Published by The Adventure Company
Developed by Kheops
Release Date: 25th November 2005 (UK)
Price: £19.99

Journey to the Moon, an introduction.

Journey to the Moon is the second adventure released by Kheops to be inspired by the writing of Jules Verne. Verne's novels are full of adventure in bizarre and futuristic settings and Kheops have taken these core qualities from Verne and gone one step further in this latest game. Whereas Verne's character, Michel Ardan, only orbited the moon, Kheops decided not only to land on the moon but to uncover a sentient race of lunar inhabitants, the Selenites.

What's the game about?

It's a traditional point 'n' click adventure that follows a group of scientists who have created a bullet like space capsule with the intent of landing on the moon's surface. You play as Jules Verne's hero Michel Ardan, an eccentric and intrepid French scientist who blacks out during take off and awakes to an extraordinary state of affairs. The rest of the game is based on you not only discovering a variety of lunar creatures, but also communicating with them and enlisting their help in order to return to Earth.

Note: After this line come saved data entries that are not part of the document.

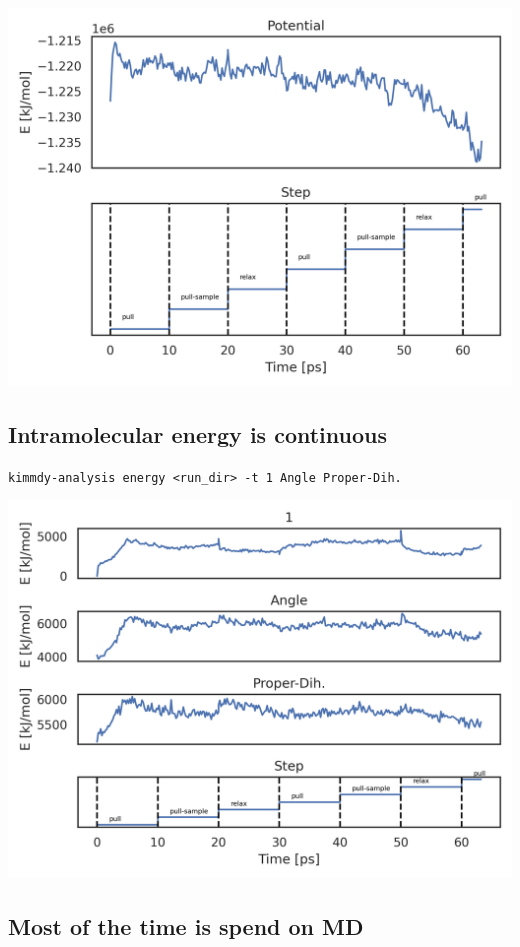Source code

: \documentclass[
  letterpaper,
  DIV=11,
  numbers=noendperiod]{scrartcl}
\begin{document}
\includegraphics{www/tripelhelix_potential.png}

\hypertarget{intramolecular-energy-is-continuous}{%
\subsection{Intramolecular energy is
continuous}\label{intramolecular-energy-is-continuous}}

\texttt{kimmdy-analysis\ energy\ \textless{}run\_dir\textgreater{}\ -t\ 1\ Angle\ Proper-Dih.}

\includegraphics{www/tripelhelix_bonded.png}

\hypertarget{most-of-the-time-is-spend-on-md}{%
\subsection{Most of the time is spend on
MD}\label{most-of-the-time-is-spend-on-md}}
\end{document}
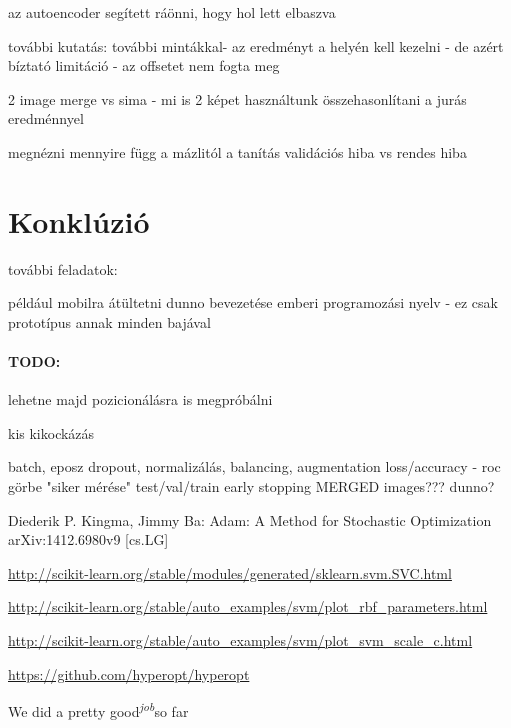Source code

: az autoencoder segített ráönni, hogy hol lett elbaszva

további kutatás: további mintákkal-
az eredményt a helyén kell kezelni - de azért bíztató
limitáció - az offsetet nem fogta meg

2 image merge vs sima - mi is 2 képet használtunk
összehasonlítani a jurás eredménnyel

megnézni mennyire függ a mázlitól a tanítás
validációs hiba vs rendes hiba


\newpage
\section{Konklúzió}

további feladatok:

például mobilra átültetni
dunno bevezetése
emberi programozási nyelv - ez csak prototípus annak minden bajával

\paragraph{TODO:}

lehetne majd pozicionálásra is megpróbálni


kis kikockázás

batch, eposz
dropout, normalizálás, balancing, augmentation
loss/accuracy - roc görbe "siker mérése"
test/val/train
early stopping
MERGED images??? dunno?



\newpage
\begin{thebibliography}{9}
	Diederik P. Kingma, Jimmy Ba:
	Adam: A Method for Stochastic Optimization
	arXiv:1412.6980v9 [cs.LG]

	\url{http://scikit-learn.org/stable/modules/generated/sklearn.svm.SVC.html}
	
	\url{http://scikit-learn.org/stable/auto_examples/svm/plot_rbf_parameters.html}
	
	\url{http://scikit-learn.org/stable/auto_examples/svm/plot_svm_scale_c.html}
	
	\url{https://github.com/hyperopt/hyperopt}
	


	
\end{thebibliography}




We did a pretty good\textsuperscript{\textit{job}}so far



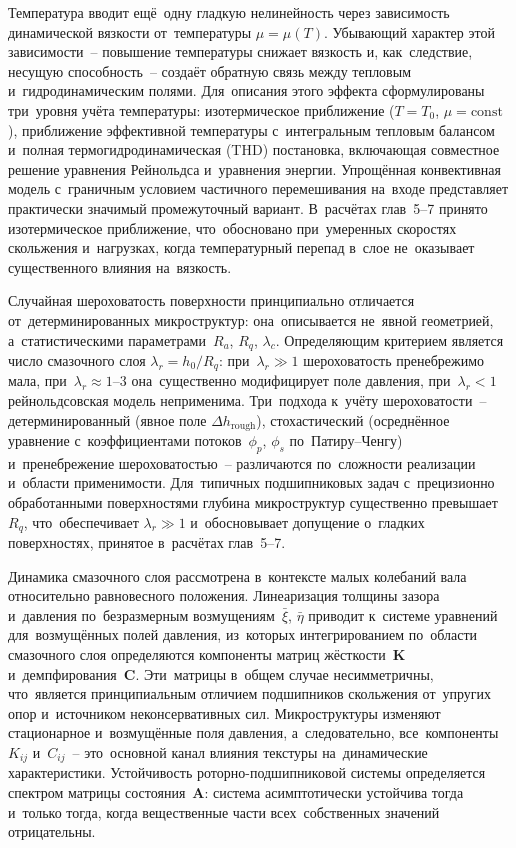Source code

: Температура вводит ещё~одну гладкую нелинейность через
зависимость динамической вязкости от~температуры
$\mu = \mu(T)$. Убывающий характер этой зависимости~--
повышение температуры снижает вязкость и, как~следствие,
несущую способность~-- создаёт обратную связь между тепловым
и~гидродинамическим полями. Для~описания этого эффекта
сформулированы три~уровня учёта температуры: изотермическое
приближение ($T = T_0$, $\mu = \mathrm{const}$), приближение
эффективной температуры с~интегральным тепловым балансом
и~полная термогидродинамическая (THD) постановка, включающая
совместное решение уравнения Рейнольдса и~уравнения энергии.
Упрощённая конвективная модель с~граничным условием частичного
перемешивания на~входе представляет практически значимый
промежуточный вариант. В~расчётах глав~5--7 принято
изотермическое приближение, что~обосновано при~умеренных
скоростях скольжения и~нагрузках, когда температурный перепад
в~слое не~оказывает существенного влияния на~вязкость.

Случайная шероховатость поверхности принципиально отличается
от~детерминированных микроструктур: она~описывается не~явной
геометрией, а~статистическими параметрами~$R_a$, $R_q$,
$\lambda_c$. Определяющим критерием является число смазочного
слоя $\lambda_r = h_0/R_q$: при~$\lambda_r \gg 1$
шероховатость пренебрежимо мала,
при~$\lambda_r \approx 1$--$3$ она~существенно модифицирует
поле давления, при~$\lambda_r < 1$ рейнольдсовская модель
неприменима. Три~подхода к~учёту шероховатости~--
детерминированный (явное поле $\Delta h_{\mathrm{rough}}$),
стохастический (осреднённое уравнение с~коэффициентами
потоков~$\phi_p$, $\phi_s$ по~Патиру--Ченгу) и~пренебрежение
шероховатостью~-- различаются по~сложности реализации и~области
применимости. Для~типичных подшипниковых задач с~прецизионно
обработанными поверхностями глубина микроструктур существенно
превышает~$R_q$, что~обеспечивает $\lambda_r \gg 1$
и~обосновывает допущение о~гладких поверхностях, принятое
в~расчётах глав~5--7.

Динамика смазочного слоя рассмотрена в~контексте малых
колебаний вала относительно равновесного положения.
Линеаризация толщины зазора и~давления по~безразмерным
возмущениям~$\bar{\xi}$, $\bar{\eta}$ приводит к~системе
уравнений для~возмущённых полей давления, из~которых
интегрированием по~области смазочного слоя определяются
компоненты матриц жёсткости~$\mathbf{K}$
и~демпфирования~$\mathbf{C}$. Эти~матрицы в~общем случае
несимметричны, что~является принципиальным отличием
подшипников скольжения от~упругих опор и~источником
неконсервативных сил. Микроструктуры изменяют стационарное
и~возмущённые поля давления, а~следовательно,
все~компоненты~$K_{ij}$ и~$C_{ij}$~-- это~основной канал
влияния текстуры на~динамические характеристики. Устойчивость
роторно-подшипниковой системы определяется спектром матрицы
состояния~$\mathbf{A}$: система асимптотически устойчива тогда
и~только тогда, когда вещественные части всех~собственных
значений отрицательны.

What's good about the game?

You cannot complain about the variety of puzzles on offer in Journey to the Moon. Some are simply inventory combining puzzles, some are mathematical and others are logical puzzles. A unique puzzle that is supposed to represent the Moon's gravity is a hand to eye co-ordination puzzle for leaping from one point to another. Although some puzzles can result in the death of Ardan, he is always resurrected to a point immediately before the timed sequence or jump began, so there’s no real penalty in failure. The game keeps an automatic log of events, conversations, ideogram translations and items that have been previously combined, which is essential to complete some of the puzzles and to get as high an intelligence score as possible.

What's not so good about the game?

You need to backtrack a lot to complete the puzzles as the clues can be quite scattered. Many of the puzzles are difficult to solve and only seem to test your level of frustration. The flow of the game was impeded by having to keep dipping in and out of the game log to check ideograms or previous conversations for clues in order to solve the puzzles. I found that it helped to keep a pen and paper handy to work out some of the answers.

How does it look?

Kheops have again created a colourful and imaginative backdrop, perfect for a lunar adventure. If you've played other Kheops titles you'll know exactly what to expect with the game's graphics. Once again we have the pre-rendered background with the 3D animated characters and once again it's a method that works well. You don't actually walk around and you'll point and click to move forwards. You can look around with the mouse though so you'll always be fully aware of what's going on around you. The game uses the same tabbed inventory as Return to Mysterious Island and once again it's a bit cumbersome having to click through the various tabs to examine all the items in your inventory. Overall though, it's a pleasant looking game that's easy on the eyes.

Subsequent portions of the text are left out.